Impact: No data collected for R4. Manual investigation required.
[C-002] SW2 - CPU 97% (5min avg)
Top process: OSPF-1 Hello (45%), IP Input (32%)
Impact: Risk of control plane failure. OSPF hellos may be missed.
=== HIGH (Fix Within Hours) ===
[H-001] R2 - GigabitEthernet3 down/down
Last state change: 2 hours ago. 47 resets in last 24h.
Impact: Backup WAN link unavailable. No redundancy for site B.
[H-002] SW1 - OSPF neighbor 3.3.3.3 in INIT state
Expected: FULL. Interface: Vlan100. Duration: 45 minutes.
Impact: Inter-VLAN routing for VLAN 100 may be impaired.
=== MEDIUM (Fix Within Days) ===
[M-001] R1 - NTP not synchronized
No peer with '*' in show ntp associations. Clock offset: unknown.
Impact: Log timestamps may be inaccurate for forensics.
[M-002] R3 - 3 OSPF adjacency flaps in last 24h
Neighbors affected: 2.2.2.2 on Gi1 (flapped 3 times).
Impact: Route convergence events. Brief traffic disruption during SPF.
=== HEALTHY ===
R1: All checks passed (CPU 12%, Mem 45%, 4/4 interfaces up, OSPF stable)
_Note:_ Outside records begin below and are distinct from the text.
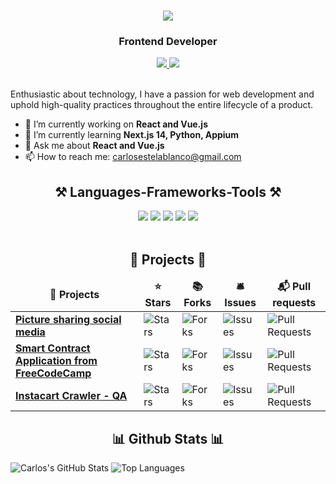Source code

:<h1 align="center">
    <img src="https://readme-typing-svg.herokuapp.com/?font=Righteous&size=35&center=true&vCenter=true&width=500&height=70&duration=4000&lines=Hi+There!+👋;+I'm+Carlos+Estela!;" />
</h1>
<h3 align="center">Frontend Developer</h3>

<div align="center"> 
  <a href="mailto:carlosestelablanco@gmail.com" target="_blank">
    <img src="https://img.shields.io/badge/Gmail-D14836?style=for-the-badge&logo=gmail&logoColor=white" target="_blank" />
  </a> 
  <a href="https://www.linkedin.com/in/carlosestelablanco/" target="_blank">
    <img src="https://img.shields.io/badge/LinkedIn-0077B5?style=for-the-badge&logo=linkedin&logoColor=white" target="_blank" />
  </a>
</div>

<br> 

Enthusiastic about technology, I have a passion for web development and uphold high-quality practices throughout the entire lifecycle of a product. 

- 🔭 I’m currently working on **React and Vue.js**
- 🌱 I’m currently learning **Next.js 14, Python, Appium**
- 💬 Ask me about **React and Vue.js**
- 📫 How to reach me: carlosestelablanco@gmail.com


<h2 align="center">⚒️ Languages-Frameworks-Tools ⚒️</h2>
<div align="center">
    <img src="https://skillicons.dev/icons?i=html" />
    <img src="https://skillicons.dev/icons?i=css" />
    <img src="https://skillicons.dev/icons?i=vscode" />
    <img src="https://skillicons.dev/icons?i=github" />
    <img src="https://skillicons.dev/icons?i=javascript,python,java,react,vue,express,selenium,gitlab,jenkins" /><br>
</div>

<br/>
<div align="center"> 
    <h2 align="center">🎁 Projects 🎁</h2>
    <table>
      <thead align="center">
        <tr border: none;>
          <td><b>🎁 Projects</b></td>
          <td><b>⭐ Stars</b></td>
          <td><b>📚 Forks</b></td>
          <td><b>🛎 Issues</b></td>
          <td><b>📬 Pull requests</b></td>
        </tr>
      </thead>
      <tbody>
        <tr>
          <td><a href="https://github.com/cestela/socialised"><b>Picture sharing social media </b></a></td>
          <td><img alt="Stars" src="https://img.shields.io/github/stars/cestela/socialised?style=flat-square&labelColor=343b41"/></td>
          <td><img alt="Forks" src="https://img.shields.io/github/forks/cestela/socialised?style=flat-square&labelColor=343b41"/></td>
          <td><img alt="Issues" src="https://img.shields.io/github/issues/cestela/socialised?style=flat-square&labelColor=343b41"/></td>
          <td><img alt="Pull Requests" src="https://img.shields.io/github/issues-pr/cestela/socialised?style=flat-square&labelColor=343b41"/></td>
        </tr>
        <tr>
          <td><a href="https://github.com/cestela/brownie_fund_me"><b>Smart Contract Application from FreeCodeCamp</b></a></td>
          <td><img alt="Stars" src="https://img.shields.io/github/stars/cestela/brownie_fund_me?style=flat-square&labelColor=343b41"/></td>
          <td><img alt="Forks" src="https://img.shields.io/github/forks/cestela/brownie_fund_me?style=flat-square&labelColor=343b41"/></td>
          <td><img alt="Issues" src="https://img.shields.io/github/issues/cestela/brownie_fund_me?style=flat-square&labelColor=343b41"/></td>
          <td><img alt="Pull Requests" src="https://img.shields.io/github/issues-pr/cestela/brownie_fund_me?style=flat-square&labelColor=343b41"/></td>
        </tr>
        <tr>
          <td><a href="https://github.com/thmsgbrt/nodejs-typescript-express-apollo-graphql-starter"><b>Instacart Crawler - QA</b></a></td>
          <td><img alt="Stars" src="https://img.shields.io/github/stars/cestela/instacart_catalog-master-qa?style=flat-square&labelColor=343b41"/></td>
          <td><img alt="Forks" src="https://img.shields.io/github/forks/cestela/instacart_catalog-master-qa?style=flat-square&labelColor=343b41"/></td>
          <td><img alt="Issues" src="https://img.shields.io/github/issues/cestela/instacart_catalog-master-qa?style=flat-square&labelColor=343b41"/></td>
          <td><img alt="Pull Requests" src="https://img.shields.io/github/issues-pr/cestela/instacart_catalog-master-qa?style=flat-square&labelColor=343b41"/></td>
        </tr>
      </tbody>
    </table>
    
</div>

<h2 align="center">📊 Github Stats 📊</h2>

![Carlos's GitHub Stats](https://github-readme-stats.vercel.app/api?username=cestela&show_icons=true&theme=radical)
![Top Languages](https://github-readme-stats.vercel.app/api/top-langs/?username=cestela&show_icons=true&theme=radical)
R3: All checks passed (CPU 8%, Mem 38%, 3/3 interfaces up, BGP stable)
SW3: All checks passed (CPU 5%, Mem 22%, 24/24 ports up, STP stable)
=== FLEET SUMMARY ===
┌──────────┬──────────┬──────────────────────────────────────────────┐
│ Device │ Status │ Key Finding │
├──────────┼──────────┼──────────────────────────────────────────────┤
│ R4 │ CRITICAL │ Unreachable - connection timeout │
│ SW2 │ CRITICAL │ CPU 97% - OSPF/IP Input │
│ R2 │ HIGH │ Gi3 down/down - 47 resets │
│ SW1 │ HIGH │ OSPF neighbor INIT - Vlan100 │
│ R1 │ MEDIUM │ NTP not synchronized │
│ R3 │ MEDIUM │ 3 OSPF flaps in 24h │
│ R1 │ HEALTHY │ All checks passed │
│ R3 │ HEALTHY │ All checks passed │
│ SW3 │ HEALTHY │ All checks passed │
└──────────┴──────────┴──────────────────────────────────────────────┘
Overall Fleet Status: CRITICAL (2 critical, 2 high, 2 medium, 3 healthy)
Failure Isolation
When one device fails during parallel execution, it does not block or cancel the other operations:
- Connection timeout -- Mark device as CRITICAL/UNREACHABLE, continue with others
- Command error -- Record the error for that device, continue collecting from others
- Parse failure -- Fall back to raw text output for that device, report as WARNING
Handling Unreachable Devices
# If R4 times out, you still get results from R1, R2, R3
# In the fleet report, R4 appears as:
# [C-001] R4 - UNREACHABLE
# Connection timed out. Device excluded from further checks.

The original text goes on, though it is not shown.